Ich bin mir bei moderner Architektur nie ganz sicher, schon gar nicht, ob sie gelungen ist. Immer muss ich an Manchester denken, an das Salford Centre, das im Jahre 2000 gerade eröffnete, als ich nach England gezogen war. Es erinnerte mich eher an eine breite Fresse mit klobigen Zähnen, zumal es – ganz aus Stahl – nach einigen Jahren meines Erachtens immer rotbrauner wurde, also vorzeitig alterte. Hier finde ich die Bauwerke gelungener. Als Erstes sah ich etwas, dass an eine im Sand steckende Miesmuschel aussah. Daneben ein langes Fischrückgrat, mit den einzelnen Gräten gut sichtbar. Dann ein Auge, was es, glaube ich, auch sein sollte, am Ende dann – ich weiß es nicht – etwas Rundes. Nach der Recherche stellte ich fest, dass es sich bei der Miesmuschel um einen Teil des Parque Oceanografico, bei der Gräte um das Museo de las Cienes, beim Auge um das Hemisferic, ein Imax-Kino, handelt. Und das runde Etwas, das laut Rough Guide eine Pistaziennuss darstellt, ist das erst kürzlich eröffnete Palau de las Artes, ich nehme an das Salford Centre Valencias, also ein Theater, Oper, Veranstaltungszentrum, alles, was eben mit Kultur zu tun hat. Besonders gefallen hat mir das Dach des unterirdischen Parkplatzes, ein mit Palmen und architektonischen Kegeln gestalteter Garten. Auf dem riesigen Komplex befinden sich beachtliche Wasserbecken, die beinahe schon an Freibäder erinnern. Schwimmer habe ich jedoch nicht gesehen. Warum eigentlich?

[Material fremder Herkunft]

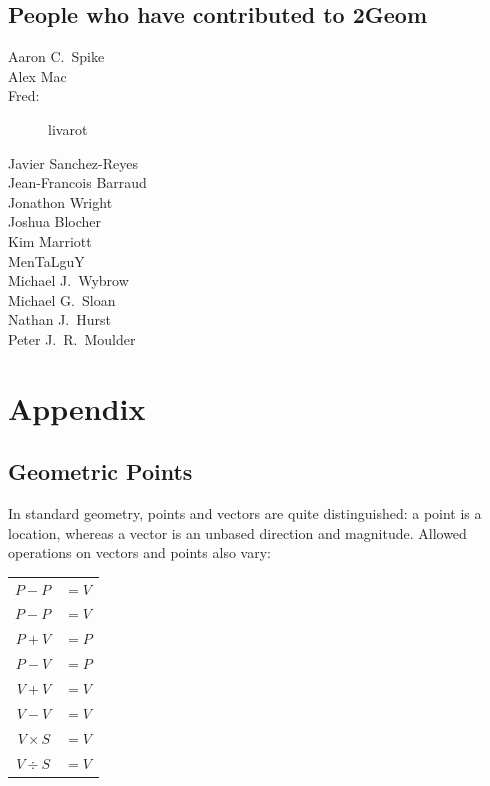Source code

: \documentclass[openany]{book}
\begin{document}
\section{People who have contributed to 2Geom}
\begin{description}
\item[Aaron C.\ Spike]
\item[Alex Mac]
\item[Fred:] livarot
\item[Javier Sanchez-Reyes]
\item[Jean-Francois Barraud]
\item[Jonathon Wright]
\item[Joshua Blocher]
\item[Kim Marriott]
\item[MenTaLguY]
\item[Michael J.\ Wybrow]
\item[Michael G.\ Sloan]
\item[Nathan J.\ Hurst]
\item[Peter J.\ R.\ Moulder]
\end{description}

\chapter{Appendix}
\renewcommand{\thesection}{\Alph{section}}

\section{Geometric Points}
In standard geometry, points and vectors are quite distinguished: a
point is a location, whereas a vector is an unbased direction and
magnitude.  Allowed operations on vectors and points also vary:

\begin{tabular}{r l}
  $P - P$ & $= V$ \\

  $P - P$ & $= V$ \\

  $P + V$ & $= P$ \\

  $P - V$ & $= P$ \\

  $V + V$ & $= V$ \\

  $V - V$ & $= V$ \\

  $V \times S$ & $= V$ \\

  $V \div S$ & $= V$ \\
\end{tabular}
\end{document}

Valencia  und Ciutat de les Arts i les Ciències

Ich setzte meinen Weg fort, entlang der Jardins del Turia. Alles in allem wie gesagt eine wirklich nette Tour, bis ich irgendwann beschloss, das historische Zentrum aufzusuchen. Ich hatte mich nicht vorbereitet, wollte einfach nur ein Gefühl für Valencia bekommen. Mein Weg führte mich sofort auf den Placa de la Reina, die Kathedrale ließ ich erst einmal da, wo sie war, nämlich links liegen. Als Nächstes stieß ich auf eine riesige Markthalle, den Mercado Central. Ich liebe es, zwischen Schinken- und Fischständen hindurch zu spazieren, gekauft habe ich allerdings noch nie etwas. Wahrscheinlich liegt es daran, dass ich diese Einkäufe durch die Hitze des Tages tragen müsste, was einem Stück frischen Fisch sicher nicht so gut tun würde. Dann las ich doch etwas im Rough Guide, nur um sicher zu sein, dass ich nicht allzu viel verpasste. Gleich hinter dem Mercado schließt sich das historische Zentrum an, ich verwendete den Rest des Tages damit, durch die engen Gassen und an erdfarbenen Häusern vorbei zu laufen, sah dabei viele einladende Restaurants und Cafés. Immer wieder traf ich auf die Kathedrale oder den Torre de Serranos, einer der wenigen Teile der alten Befestigungsanlage, die einmal beachtlich gewesen sein muss.
Dann kam das schlechte Gewissen, denn ich hatte eine weitere Schreibsession geplant. Also setzte ich mich in eines der Cafés, um zu lunchen und danach zu schreiben, meist geschieht das gleichzeitig. Es wird meist eine ziemliche Sauerei.
Ich hatte wohl das schlechteste Café der Stadt ausgesucht, denn ich bekam eine Art trockenes Sandwich gefüllt mit Tintenfischringen. Erwartet hatte ich Tapas. Es liegt mir übrigens immer noch im Magen. Zudem war das Ganze auch noch unverschämt teuer, beinahe zehn Euro musste ich für dieses – Mahlzeit will ich es nicht nennen – Sandwich berappen. Jedenfalls konnte ich gut und ungestört schreiben, denn die Kellner kümmerten sich nicht weiter. So war also die Hauptsache, wegen der ich mich dort aufhielt, erledigt.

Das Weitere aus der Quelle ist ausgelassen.